Por Mario Fumero

Debemos definir correctamente la posición de la Iglesia en relación al medio social en el cual nace y existe. También tenemos el deber de reconocer dos verdades fundamentales: la Iglesia está en el mundo, dentro de un sistema, pero no es del mun­do; es decir, no tiene sus raíces en el esquema de la sociedad existente. La necesidad de definir nues­tra posición es imperiosa debido a que dentro de este marco existen muchas corrientes o tendencias que intentan envolver o comprometer a la Iglesia en su esquema mediante sus propias definiciones.

La Iglesia en la sociedad

La institucionalización de las Iglesias y misiones en nuestro medio se debe a un proceso jurídico requerido dentro de una sociedad libre y democrá­tica para fines legales de compra, venta y administración. La Iglesia toma su forma jurídica como «persona» reconocida por el Estado y se constitu­ye en una institución más dentro del sistema so­cial y da origen a un sinnúmero de nombres, esti­los, gobiernos y denominaciones.

El denominacionalismo y la institucionalización de la Iglesia han sido fenómenos modernos ocasio­nados por la liberación del individuo de las estruc­turas tradicionales y por la evolución de esa liber­tad a dimensiones tan amplias que, en un sentido, un bien se ha transformado en un mal.

El mal que vemos radica en el hecho de que cuan­to más se acomoda y se adapta la Iglesia a su socie­dad, más pierde el contacto con sus raíces. Poco a poco los grupos son influenciados por el medio y caen en el sectarismo, la separación ilógica de los cristianos, y la competencia, producto de una so­ciedad de consumo. También caen en el mercanti­lismo, y los intereses creados, al que se acomodan los cristianos con ambiciones materiales. Los com­promisos sociales los envuelven en los afanes de este siglo y la tendencia de imitación destruye len­tamente el fundamento y la moral evangélica (Le. 21; 34, Col. 2:8).

Los procesos sociales y políticos influencian di­rectamente a la Iglesia y la verdad es adulterada y traicionada.

La sociedad como sistema

Las tendencias, influencias y filosofías del medio moldean inconscientemente el comportamiento del individuo. La Iglesia que es el conjunto de los redimidos por la sangre de Cristo, refleja esta in­fluencia en el seno de la reunión o de la asamblea cristiana. Sin quererlo cae en el modus vivendi del sistema y muchas veces se aleja de los princi­pios cristocéntricos y bíblicos para dejarse llevar por las nuevas corrientes filosóficas.
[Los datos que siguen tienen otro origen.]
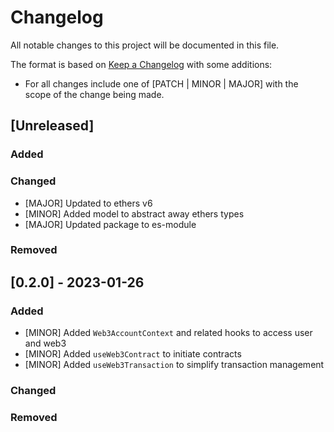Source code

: # Changelog

All notable changes to this project will be documented in this file.

The format is based on [Keep a Changelog](https://keepachangelog.com/en/1.0.0/) with some additions:
- For all changes include one of [PATCH | MINOR | MAJOR] with the scope of the change being made.

## [Unreleased]

### Added

### Changed
- [MAJOR] Updated to ethers v6
- [MINOR] Added model to abstract away ethers types
- [MAJOR] Updated package to es-module

### Removed

## [0.2.0] - 2023-01-26

### Added
- [MINOR] Added `Web3AccountContext` and related hooks to access user and web3
- [MINOR] Added `useWeb3Contract` to initiate contracts
- [MINOR] Added `useWeb3Transaction` to simplify transaction management

### Changed

### Removed

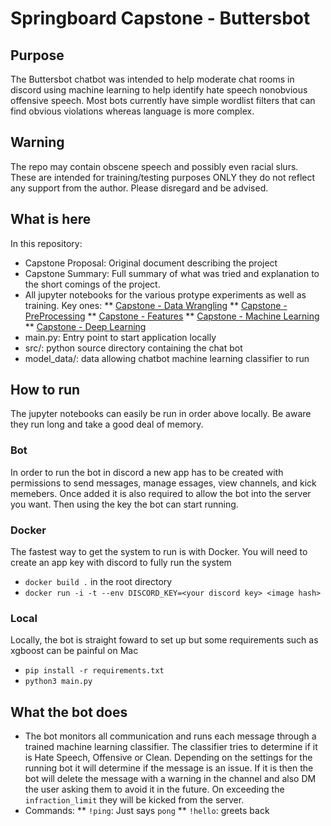 # Springboard Capstone - Buttersbot

## Purpose 
The Buttersbot chatbot was intended to help moderate chat rooms in discord using machine learning to help identify hate speech nonobvious offensive speech. Most bots currently have simple wordlist filters that can find obvious violations whereas language is more complex. 

## Warning
The repo may contain obscene speech and possibly even racial slurs.  These are intended for training/testing purposes ONLY they do not reflect any support from the author.  Please disregard and be advised. 


## What is here
In this repository:
* Capstone Proposal: Original document describing the project
* Capstone Summary: Full summary of what was tried and explanation to the short comings of the project.
* All jupyter notebooks for the various protype experiments as well as training.  Key ones:
** [Capstone - Data Wrangling](https://github.com/jeffnb/springboard-capstone/blob/master/Capstone%20-%20Deep%20Learning.ipynb)
** [Capstone - PreProcessing](https://github.com/jeffnb/springboard-capstone/blob/master/Capstone%20-%20PreProcessing.ipynb)
** [Capstone - Features](https://github.com/jeffnb/springboard-capstone/blob/master/Capstone%20-%20Features.ipynb)
** [Capstone - Machine Learning](https://github.com/jeffnb/springboard-capstone/blob/master/Capstone%20-%20Machine%20Learning.ipynb)
** [Capstone - Deep Learning](https://github.com/jeffnb/springboard-capstone/blob/master/Capstone%20-%20Deep%20Learning.ipynb)
* main.py: Entry point to start application locally
* src/: python source directory containing the chat bot
* model_data/: data allowing chatbot machine learning classifier to run

## How to run
The jupyter notebooks can easily be run in order above locally.  Be aware they run long and take a good deal of memory. 

### Bot
In order to run the bot in discord a new app has to be created with permissions to send messages, manage essages, view channels, and kick memebers.
Once added it is also required to allow the bot into the server you want.  Then using the key the bot can start running.


### Docker
The fastest way to get the system to run is with Docker.  You will need to create an app key with discord to fully run the system
* `docker build .` in the root directory
* `docker run -i -t --env DISCORD_KEY=<your discord key> <image hash>`

### Local
Locally, the bot is straight foward to set up but some requirements such as xgboost can be painful on Mac
* `pip install -r requirements.txt`
* `python3 main.py`

## What the bot does
* The bot monitors all communication and runs each message through a trained machine learning classifier.  The classifier tries to determine if it is Hate Speech, Offensive or Clean.  Depending on the settings for the running bot it will determine if the message is an issue.  If it is then the bot will delete the message with a warning in the channel and also DM the user asking them to avoid it in the future.  On exceeding the `infraction_limit` they will be kicked from the server.
* Commands:
** `!ping`: Just says `pong`
** `!hello`: greets back

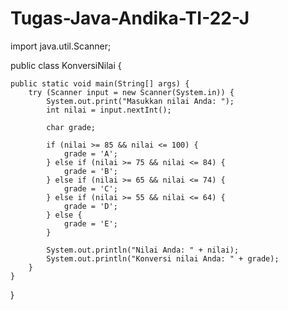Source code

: # Tugas-Java-Andika-TI-22-J

import java.util.Scanner;

public class KonversiNilai {

    public static void main(String[] args) {
        try (Scanner input = new Scanner(System.in)) {
            System.out.print("Masukkan nilai Anda: ");
            int nilai = input.nextInt();

            char grade;

            if (nilai >= 85 && nilai <= 100) {
                grade = 'A';
            } else if (nilai >= 75 && nilai <= 84) {
                grade = 'B';
            } else if (nilai >= 65 && nilai <= 74) {
                grade = 'C';
            } else if (nilai >= 55 && nilai <= 64) {
                grade = 'D';
            } else {
                grade = 'E';
            }

            System.out.println("Nilai Anda: " + nilai);
            System.out.println("Konversi nilai Anda: " + grade);
        }
    }
}
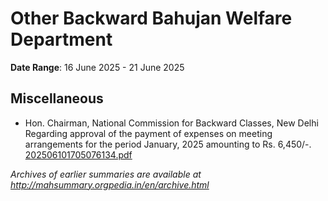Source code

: # Other Backward Bahujan Welfare Department

**Date Range**: 16 June 2025 - 21 June 2025


## Miscellaneous
- Hon. Chairman, National Commission for Backward Classes, New Delhi Regarding approval of the payment of expenses on meeting arrangements for the period January, 2025 amounting to Rs. 6,450/-.\
  [202506101705076134.pdf](https://gr.maharashtra.gov.in/Site/Upload/Government%20Resolutions/English/202506101705076134.pdf)


*Archives of earlier summaries are available at http://mahsummary.orgpedia.in/en/archive.html*
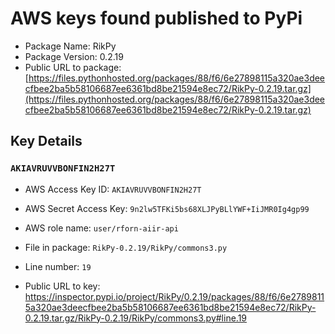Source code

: # AWS keys found published to PyPi

* Package Name: RikPy
* Package Version: 0.2.19
* Public URL to package: [https://files.pythonhosted.org/packages/88/f6/6e27898115a320ae3deecfbee2ba5b58106687ee6361bd8be21594e8ec72/RikPy-0.2.19.tar.gz](https://files.pythonhosted.org/packages/88/f6/6e27898115a320ae3deecfbee2ba5b58106687ee6361bd8be21594e8ec72/RikPy-0.2.19.tar.gz)

## Key Details

### `AKIAVRUVVBONFIN2H27T`

* AWS Access Key ID: `AKIAVRUVVBONFIN2H27T`
* AWS Secret Access Key: `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` 
* AWS role name: `user/rforn-aiir-api`
* File in package: `RikPy-0.2.19/RikPy/commons3.py`
* Line number: `19`

* Public URL to key: https://inspector.pypi.io/project/RikPy/0.2.19/packages/88/f6/6e27898115a320ae3deecfbee2ba5b58106687ee6361bd8be21594e8ec72/RikPy-0.2.19.tar.gz/RikPy-0.2.19/RikPy/commons3.py#line.19


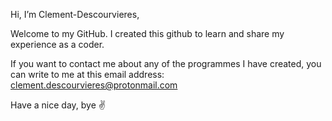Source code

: Hi, I’m Clement-Descourvieres,

Welcome to my GitHub.
I created this github to learn and share my experience as a coder.

If you want to contact me about any of the programmes I have created, you can write to me at this email address: clement.descourvieres@protonmail.com

Have a nice day, bye ✌
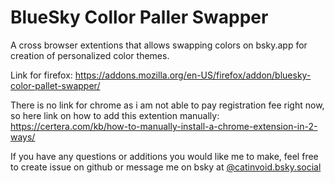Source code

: # BlueSky Collor Paller Swapper

A cross browser extentions that allows swapping colors on bsky.app for creation of personalized color themes.

Link for firefox: https://addons.mozilla.org/en-US/firefox/addon/bluesky-color-pallet-swapper/

There is no link for chrome as i am not able to pay registration fee right now, so here link on how to add this extention manually: https://certera.com/kb/how-to-manually-install-a-chrome-extension-in-2-ways/

If you have any questions or additions you would like me to make, feel free to create issue on github or message me on bsky at [@catinvoid.bsky.social](https://bsky.app/profile/catinvoid.bsky.social)
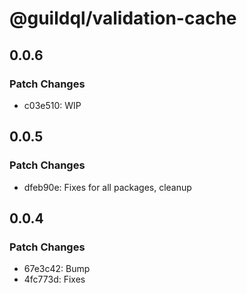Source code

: # @guildql/validation-cache

## 0.0.6

### Patch Changes

- c03e510: WIP

## 0.0.5

### Patch Changes

- dfeb90e: Fixes for all packages, cleanup

## 0.0.4

### Patch Changes

- 67e3c42: Bump
- 4fc773d: Fixes
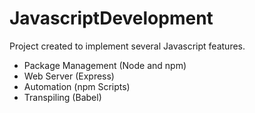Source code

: # JavascriptDevelopment
Project created to implement several Javascript features.

* Package Management (Node and npm)
* Web Server (Express)
* Automation (npm Scripts)
* Transpiling (Babel)
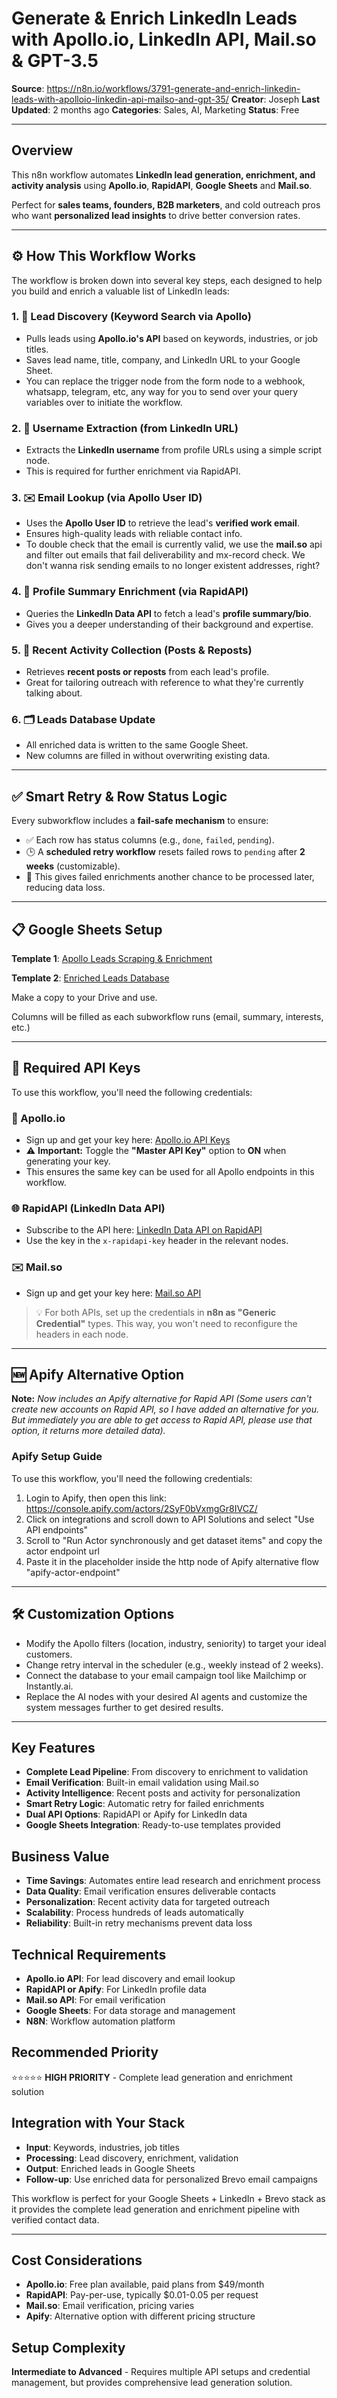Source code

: # Generate & Enrich LinkedIn Leads with Apollo.io, LinkedIn API, Mail.so & GPT-3.5

**Source**: https://n8n.io/workflows/3791-generate-and-enrich-linkedin-leads-with-apolloio-linkedin-api-mailso-and-gpt-35/
**Creator**: Joseph
**Last Updated**: 2 months ago
**Categories**: Sales, AI, Marketing
**Status**: Free

---

## Overview

This n8n workflow automates **LinkedIn lead generation, enrichment, and activity analysis** using **Apollo.io**, **RapidAPI**, **Google Sheets** and **Mail.so**.

Perfect for **sales teams, founders, B2B marketers**, and cold outreach pros who want **personalized lead insights** to drive better conversion rates.

---

## ⚙️ How This Workflow Works

The workflow is broken down into several key steps, each designed to help you build and enrich a valuable list of LinkedIn leads:

### 1. 🔑 Lead Discovery (Keyword Search via Apollo)

* Pulls leads using **Apollo.io's API** based on keywords, industries, or job titles.
* Saves lead name, title, company, and LinkedIn URL to your Google Sheet.
* You can replace the trigger node from the form node to a webhook, whatsapp, telegram, etc, any way for you to send over your query variables over to initiate the workflow.

### 2. 🧠 Username Extraction (from LinkedIn URL)

* Extracts the **LinkedIn username** from profile URLs using a simple script node.
* This is required for further enrichment via RapidAPI.

### 3. ✉️ Email Lookup (via Apollo User ID)

* Uses the **Apollo User ID** to retrieve the lead's **verified work email**.
* Ensures high-quality leads with reliable contact info.
* To double check that the email is currently valid, we use the **mail.so** api and filter out emails that fail deliverability and mx-record check. We don't wanna risk sending emails to no longer existent addresses, right?

### 4. 🧾 Profile Summary Enrichment (via RapidAPI)

* Queries the **LinkedIn Data API** to fetch a lead's **profile summary/bio**.
* Gives you a deeper understanding of their background and expertise.

### 5. 📰 Recent Activity Collection (Posts & Reposts)

* Retrieves **recent posts or reposts** from each lead's profile.
* Great for tailoring outreach with reference to what they're currently talking about.

### 6. 🗂️ Leads Database Update

* All enriched data is written to the same Google Sheet.
* New columns are filled in without overwriting existing data.

---

## ✅ Smart Retry & Row Status Logic

Every subworkflow includes a **fail-safe mechanism** to ensure:

* ✅ Each row has status columns (e.g., `done`, `failed`, `pending`).
* 🕒 A **scheduled retry workflow** resets failed rows to `pending` after **2 weeks** (customizable).
* 💬 This gives failed enrichments another chance to be processed later, reducing data loss.

---

## 📋 Google Sheets Setup

**Template 1**: [Apollo Leads Scraping & Enrichment](https://docs.google.com/spreadsheets/d/1d99PlHkp9RPeSAtmATgQ4OC4Selcp8JSFLNuKx-n1EQ/edit?gid=0#gid=0)

**Template 2**: [Enriched Leads Database](https://docs.google.com/spreadsheets/d/1c5USULUPS-2_RdNf29cyDguuHH7A7JNwzFCjQQUJTvE/edit?gid=0#gid=0)

Make a copy to your Drive and use.

Columns will be filled as each subworkflow runs (email, summary, interests, etc.)

---

## 🔐 Required API Keys

To use this workflow, you'll need the following credentials:

### 🧩 Apollo.io

* Sign up and get your key here: [Apollo.io API Keys](https://developer.apollo.io/keys/)
* ⚠️ **Important:** Toggle the **"Master API Key"** option to **ON** when generating your key.
* This ensures the same key can be used for all Apollo endpoints in this workflow.

### 🌐 RapidAPI (LinkedIn Data API)

* Subscribe to the API here: [LinkedIn Data API on RapidAPI](https://rapidapi.com/rockapis-rockapis-default/api/linkedin-data-api)
* Use the key in the `x-rapidapi-key` header in the relevant nodes.

### ✉️ Mail.so

* Sign up and get your key here: [Mail.so API](https://mails.so/dashboard/api)

> 💡 For both APIs, set up the credentials in **n8n as "Generic Credential"** types.
> This way, you won't need to reconfigure the headers in each node.

---

## 🆕 Apify Alternative Option

**Note:** *Now includes an Apify alternative for Rapid API (Some users can't create new accounts on Rapid API, so I have added an alternative for you. But immediately you are able to get access to Rapid API, please use that option, it returns more detailed data).*

### Apify Setup Guide

To use this workflow, you'll need the following credentials:

1. Login to Apify, then open this link: https://console.apify.com/actors/2SyF0bVxmgGr8IVCZ/
2. Click on integrations and scroll down to API Solutions and select "Use API endpoints"
3. Scroll to "Run Actor synchronously and get dataset items" and copy the actor endpoint url
4. Paste it in the placeholder inside the http node of Apify alternative flow "apify-actor-endpoint"

---

## 🛠️ Customization Options

* Modify the Apollo filters (location, industry, seniority) to target your ideal customers.
* Change retry interval in the scheduler (e.g., weekly instead of 2 weeks).
* Connect the database to your email campaign tool like Mailchimp or Instantly.ai.
* Replace the AI nodes with your desired AI agents and customize the system messages further to get desired results.

---

## Key Features

- **Complete Lead Pipeline**: From discovery to enrichment to validation
- **Email Verification**: Built-in email validation using Mail.so
- **Activity Intelligence**: Recent posts and activity for personalization
- **Smart Retry Logic**: Automatic retry for failed enrichments
- **Dual API Options**: RapidAPI or Apify for LinkedIn data
- **Google Sheets Integration**: Ready-to-use templates provided

## Business Value

- **Time Savings**: Automates entire lead research and enrichment process
- **Data Quality**: Email verification ensures deliverable contacts
- **Personalization**: Recent activity data for targeted outreach
- **Scalability**: Process hundreds of leads automatically
- **Reliability**: Built-in retry mechanisms prevent data loss

## Technical Requirements

- **Apollo.io API**: For lead discovery and email lookup
- **RapidAPI or Apify**: For LinkedIn profile data
- **Mail.so API**: For email verification
- **Google Sheets**: For data storage and management
- **N8N**: Workflow automation platform

## Recommended Priority

⭐⭐⭐⭐⭐ **HIGH PRIORITY** - Complete lead generation and enrichment solution

## Integration with Your Stack

- **Input**: Keywords, industries, job titles
- **Processing**: Lead discovery, enrichment, validation
- **Output**: Enriched leads in Google Sheets
- **Follow-up**: Use enriched data for personalized Brevo email campaigns

This workflow is perfect for your Google Sheets + LinkedIn + Brevo stack as it provides the complete lead generation and enrichment pipeline with verified contact data.

---

## Cost Considerations

- **Apollo.io**: Free plan available, paid plans from $49/month
- **RapidAPI**: Pay-per-use, typically $0.01-0.05 per request
- **Mail.so**: Email verification, pricing varies
- **Apify**: Alternative option with different pricing structure

## Setup Complexity

**Intermediate to Advanced** - Requires multiple API setups and credential management, but provides comprehensive lead generation solution.
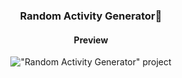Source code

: <div align="center">

### Random Activity Generator🏀

#### Preview

!["Random Activity Generator" project](https://i.postimg.cc/FR5XjnsH/activity.gif)

</div>
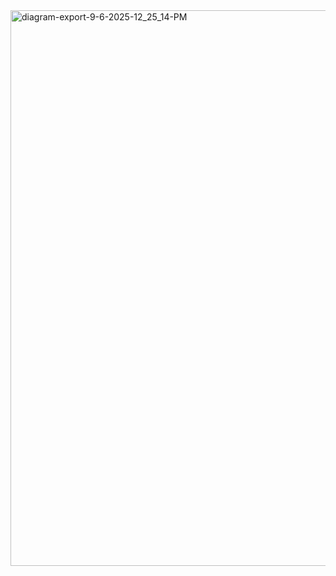 <img width="1769" height="889" alt="diagram-export-9-6-2025-12_25_14-PM" src="https://github.com/user-attachments/assets/04ba4167-4ab6-40a8-a2ef-4ba8f76f565f" />
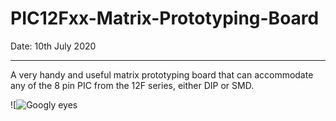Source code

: # PIC12Fxx-Matrix-Prototyping-Board
Date: 10th July 2020

---

A very handy and useful matrix prototyping board that can accommodate any of the 8 pin PIC from the 12F series, either DIP or SMD.

![![Googly eyes](https://github.com/Mottramlabs/Mottramlabs/PIC12Fxx-Matrix-Prototyping-Board/master/Board%20Details/Layout.jpg)



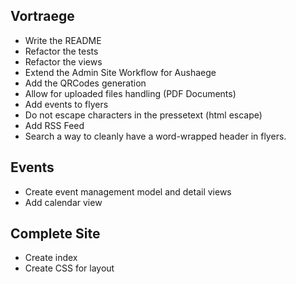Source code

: ## Vortraege

 * Write the README
 * Refactor the tests
 * Refactor the views
 * Extend the Admin Site Workflow for Aushaege
 * Add the QRCodes generation
 * Allow for uploaded files handling (PDF Documents)
 * Add events to flyers
 * Do not escape characters in the pressetext (html escape)
 * Add RSS Feed
 * Search a way to cleanly have a word-wrapped header in flyers.

## Events
 
 * Create event management model and detail views
 * Add calendar view

## Complete Site

 * Create index
 * Create CSS for layout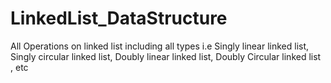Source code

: # LinkedList_DataStructure
All Operations on linked list including all types i.e Singly linear linked list, Singly circular linked list, Doubly linear linked list, Doubly Circular linked list , etc
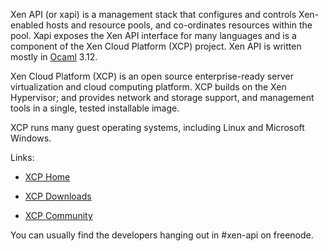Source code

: Xen API (or xapi) is a management stack that configures and controls
Xen-enabled hosts and resource pools, and co-ordinates resources
within the pool.  Xapi exposes the Xen API interface for many
languages and is a component of the Xen Cloud Platform (XCP) project.
Xen API is written mostly in [Ocaml](http://caml.inria.fr/ocaml/) 3.12.

Xen Cloud Platform (XCP) is an open source enterprise-ready server
virtualization and cloud computing platform.  XCP builds on the Xen
Hypervisor; and provides network and storage support, and management
tools in a single, tested installable image.

XCP runs many guest operating systems, including Linux and Microsoft
Windows.

Links:

* [XCP Home](http://www.xen.org/products/cloudxen.html)

* [XCP Downloads](http://www.xen.org/download/xcp/index.html)

* [XCP Community](http://www.xen.org/products/xcp/community_and_support.html)

You can usually find the developers hanging out in #xen-api on
freenode.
Dentro del esquema de toda sociedad hay ele­mentos políticos, culturales y religiosos que de­terminan los patrones de conducta de los pueblos y dan origen al nacionalismo. Estos elementos po­líticos producen sociedades capitalistas, socialistas, fascistas, comunistas, etc. Culturalmente, las socie­dades se forman por su idioma, origen antropoló­gico, historia, etc., y las religiosas por su herencia, costumbres, creencias y supersticiones.

Las siguientes son algunas de las tendencias so­ciales que han influido históricamente en los mo­delos que actualmente se implantan en la Iglesia.

La «democracia se ha infiltrado dentro del medio eclesiástico y ha dado origen a un estilo de gobierno congregacional, donde el poder de la Iglesia es­tá en la mayoría. ¿Será ésta una norma bíblica? ¿No contradice ello el origen de la autoridad apos­tólica, el sentir del Espíritu y la teocracia bíblica? ¿No será ésta la causa de tantos errores en la Igle­sia? ¿No se habrá dado el poder a una mayoría carnal, si aceptamos que los fieles han sido siem­pre el remanente pequeño? El grave error de Israel fue cambiar su gobierno de jueces por reyes, deseando copiar los sistemas imperantes en su medio (Jueces 2: 16).

Las tendencias políticas tratan de influir con su filosofía dialéctica a todos los círculos sociales, incluyendo a la Iglesia, la cual, olvidando su com­promiso cristocéntrico y evangélico, se lanza a la carrera de la identificación ideológica y cae subse­cuentemente en la política.

El estilo de vida existente en el mercantilismo moderno hace que muchos cristianos se afanen y se envuelvan en ambiciones personales que les ro­ban el tiempo para Dios y para la familia. A veces las mismas Iglesias se materializan e invierten más en el acomodamiento material que en su labor mi­sionera y evangelizadora.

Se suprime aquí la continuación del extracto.